# Supplied records
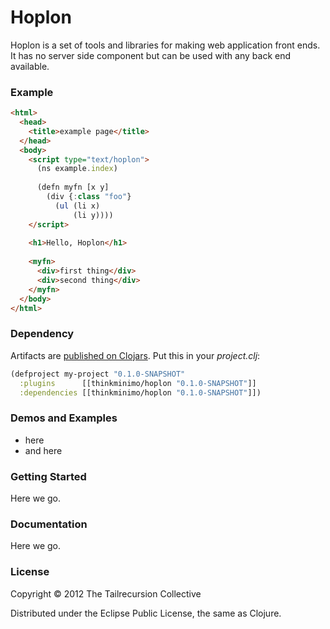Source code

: # Hoplon

Hoplon is a set of tools and libraries for making web application front ends. It
has no server side component but can be used with any back end available.

### Example

```html
<html>
  <head>
    <title>example page</title>
  </head>
  <body>
    <script type="text/hoplon">
      (ns example.index)
      
      (defn myfn [x y]
        (div {:class "foo"}
          (ul (li x)
              (li y))))
    </script>
    
    <h1>Hello, Hoplon</h1>
    
    <myfn>
      <div>first thing</div>
      <div>second thing</div>
    </myfn>
  </body>
</html>
```

### Dependency

Artifacts are [published on Clojars](https://clojars.org/tailrecursion/hoplon). 
Put this in your _project.clj_:

```clojure
(defproject my-project "0.1.0-SNAPSHOT"
  :plugins      [[thinkminimo/hoplon "0.1.0-SNAPSHOT"]]
  :dependencies [[thinkminimo/hoplon "0.1.0-SNAPSHOT"]])
```

### Demos and Examples

* here
* and here

### Getting Started

Here we go.

### Documentation

Here we go.

### License

Copyright © 2012 The Tailrecursion Collective

Distributed under the Eclipse Public License, the same as Clojure.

# Assigned task
Without the pictures, restate all of the entries word for word.

# Written solution
Source code

: # Hoplon

Hoplon is a set of tools and libraries for making web application front ends. It
has no server side component but can be used with any back end available.

### Example

```html
<html>
  <head>
    <title>example page</title>
  </head>
  <body>
    <script type="text/hoplon">
      (ns example.index)
      
      (defn myfn [x y]
        (div {:class "foo"}
          (ul (li x)
              (li y))))
    </script>
    
    <h1>Hello, Hoplon</h1>
    
    <myfn>
      <div>first thing</div>
      <div>second thing</div>
    </myfn>
  </body>
</html>
```

### Dependency

Artifacts are [published on Clojars](https://clojars.org/tailrecursion/hoplon). 
Put this in your _project.clj_:

```clojure
(defproject my-project "0.1.0-SNAPSHOT"
  :plugins      [[thinkminimo/hoplon "0.1.0-SNAPSHOT"]]
  :dependencies [[thinkminimo/hoplon "0.1.0-SNAPSHOT"]])
```

### Demos and Examples

* here
* and here

### Getting Started

Here we go.

### Documentation

Here we go.

### License

Copyright © 2012 The Tailrecursion Collective

Distributed under the Eclipse Public License, the same as Clojure.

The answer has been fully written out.